* Exercise description
Each record needs to be transcribed exactly.

* Source information
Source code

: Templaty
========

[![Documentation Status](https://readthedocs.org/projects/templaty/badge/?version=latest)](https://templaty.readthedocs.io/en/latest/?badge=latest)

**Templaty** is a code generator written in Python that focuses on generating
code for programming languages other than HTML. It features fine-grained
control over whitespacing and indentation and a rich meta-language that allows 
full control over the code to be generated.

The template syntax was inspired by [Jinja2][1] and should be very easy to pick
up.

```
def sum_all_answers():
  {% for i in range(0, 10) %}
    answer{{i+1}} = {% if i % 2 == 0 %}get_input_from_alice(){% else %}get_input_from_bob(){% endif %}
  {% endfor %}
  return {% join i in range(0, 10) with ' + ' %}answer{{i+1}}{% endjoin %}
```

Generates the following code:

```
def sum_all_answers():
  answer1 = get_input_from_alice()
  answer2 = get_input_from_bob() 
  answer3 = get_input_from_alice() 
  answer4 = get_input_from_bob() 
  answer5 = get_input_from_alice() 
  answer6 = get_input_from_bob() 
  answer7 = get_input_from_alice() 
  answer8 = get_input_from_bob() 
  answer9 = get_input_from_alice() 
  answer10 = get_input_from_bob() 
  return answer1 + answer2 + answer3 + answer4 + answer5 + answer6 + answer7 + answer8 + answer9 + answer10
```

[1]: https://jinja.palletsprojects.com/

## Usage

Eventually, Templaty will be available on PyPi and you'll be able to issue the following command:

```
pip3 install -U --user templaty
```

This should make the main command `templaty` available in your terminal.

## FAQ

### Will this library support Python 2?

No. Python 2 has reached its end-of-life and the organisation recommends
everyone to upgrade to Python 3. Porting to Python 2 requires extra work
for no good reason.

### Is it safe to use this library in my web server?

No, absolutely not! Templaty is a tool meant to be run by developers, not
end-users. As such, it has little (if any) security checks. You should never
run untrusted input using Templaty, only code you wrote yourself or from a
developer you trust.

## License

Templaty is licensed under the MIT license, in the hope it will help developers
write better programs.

* Expected output
Source code

: Templaty
========

[![Documentation Status](https://readthedocs.org/projects/templaty/badge/?version=latest)](https://templaty.readthedocs.io/en/latest/?badge=latest)

**Templaty** is a code generator written in Python that focuses on generating
code for programming languages other than HTML. It features fine-grained
control over whitespacing and indentation and a rich meta-language that allows 
full control over the code to be generated.

The template syntax was inspired by [Jinja2][1] and should be very easy to pick
up.

```
def sum_all_answers():
  {% for i in range(0, 10) %}
    answer{{i+1}} = {% if i % 2 == 0 %}get_input_from_alice(){% else %}get_input_from_bob(){% endif %}
  {% endfor %}
  return {% join i in range(0, 10) with ' + ' %}answer{{i+1}}{% endjoin %}
```

Generates the following code:

```
def sum_all_answers():
  answer1 = get_input_from_alice()
  answer2 = get_input_from_bob() 
  answer3 = get_input_from_alice() 
  answer4 = get_input_from_bob() 
  answer5 = get_input_from_alice() 
  answer6 = get_input_from_bob() 
  answer7 = get_input_from_alice() 
  answer8 = get_input_from_bob() 
  answer9 = get_input_from_alice() 
  answer10 = get_input_from_bob() 
  return answer1 + answer2 + answer3 + answer4 + answer5 + answer6 + answer7 + answer8 + answer9 + answer10
```

[1]: https://jinja.palletsprojects.com/

## Usage

Eventually, Templaty will be available on PyPi and you'll be able to issue the following command:

```
pip3 install -U --user templaty
```

This should make the main command `templaty` available in your terminal.

## FAQ

### Will this library support Python 2?

No. Python 2 has reached its end-of-life and the organisation recommends
everyone to upgrade to Python 3. Porting to Python 2 requires extra work
for no good reason.

### Is it safe to use this library in my web server?

No, absolutely not! Templaty is a tool meant to be run by developers, not
end-users. As such, it has little (if any) security checks. You should never
run untrusted input using Templaty, only code you wrote yourself or from a
developer you trust.

## License

Templaty is licensed under the MIT license, in the hope it will help developers
write better programs.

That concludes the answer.